# Stored data entries
--------------------

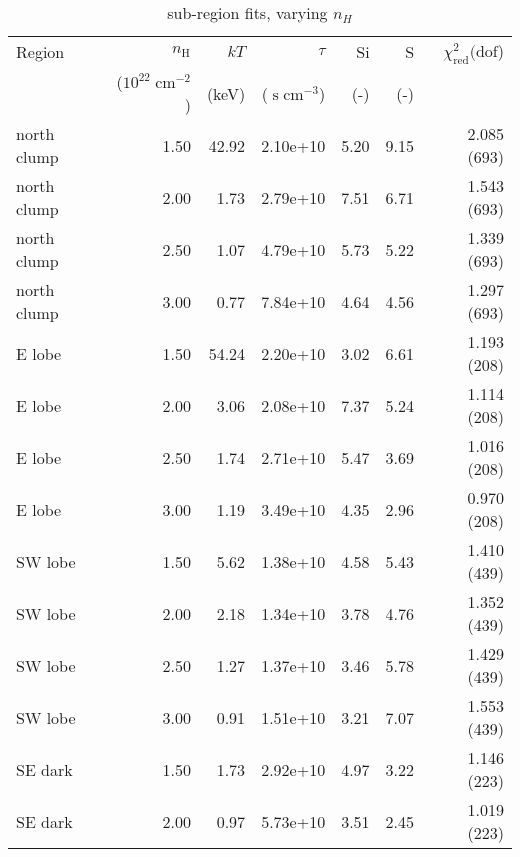 \documentclass[preprint2,tighten,trackchanges]{aastex6}
\newcommand*{\mt}{\mathrm}
\newcommand*{\unit}[1]{\;\mt{#1}}  %
\begin{document}
\begin{table*}
    \centering
    \caption{sub-region fits, varying $n_H$}
    \begin{tabular}{@{}lrrrrrr@{}}
        \toprule
        Region & $n_\mathrm{H}$             & $kT$  & $\tau$                & Si  & S   & $\chi^2_{\mathrm{red}} (\mathrm{dof}$) \\
               & ($10^{22} \unit{cm^{-2}}$) & (keV) & ($\unit{s\;cm^{-3}}$) & (-) & (-) &  \\
        \midrule
        north clump & 1.50 & 42.92 & 2.10e+10 & 5.20 & 9.15 & 2.085 (693) \\  %
        north clump & 2.00 & 1.73 & 2.79e+10 & 7.51 & 6.71 & 1.543 (693) \\  %
        north clump & 2.50 & 1.07 & 4.79e+10 & 5.73 & 5.22 & 1.339 (693) \\  %
        north clump & 3.00 & 0.77 & 7.84e+10 & 4.64 & 4.56 & 1.297 (693) \\  %
        \midrule
        E lobe & 1.50 & 54.24 & 2.20e+10 & 3.02 & 6.61 & 1.193 (208) \\  %
        E lobe & 2.00 & 3.06 & 2.08e+10 & 7.37 & 5.24 & 1.114 (208) \\  %
        E lobe & 2.50 & 1.74 & 2.71e+10 & 5.47 & 3.69 & 1.016 (208) \\  %
        E lobe & 3.00 & 1.19 & 3.49e+10 & 4.35 & 2.96 & 0.970 (208) \\  %
        \midrule
        SW lobe & 1.50 & 5.62 & 1.38e+10 & 4.58 & 5.43 & 1.410 (439) \\  %
        SW lobe & 2.00 & 2.18 & 1.34e+10 & 3.78 & 4.76 & 1.352 (439) \\  %
        SW lobe & 2.50 & 1.27 & 1.37e+10 & 3.46 & 5.78 & 1.429 (439) \\  %
        SW lobe & 3.00 & 0.91 & 1.51e+10 & 3.21 & 7.07 & 1.553 (439) \\  %
        \midrule
        SE dark & 1.50 & 1.73 & 2.92e+10 & 4.97 & 3.22 & 1.146 (223) \\  %
        SE dark & 2.00 & 0.97 & 5.73e+10 & 3.51 & 2.45 & 1.019 (223) \\  %

\end{tabular}
\end{table*}
\end{document}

--------------------

In the entries above, identify each line that includes the string "north", then copy it.

        north clump & 1.50 & 42.92 & 2.10e+10 & 5.20 & 9.15 & 2.085 (693) \\  %
        north clump & 2.00 & 1.73 & 2.79e+10 & 7.51 & 6.71 & 1.543 (693) \\  %
        north clump & 2.50 & 1.07 & 4.79e+10 & 5.73 & 5.22 & 1.339 (693) \\  %
        north clump & 3.00 & 0.77 & 7.84e+10 & 4.64 & 4.56 & 1.297 (693) \\  %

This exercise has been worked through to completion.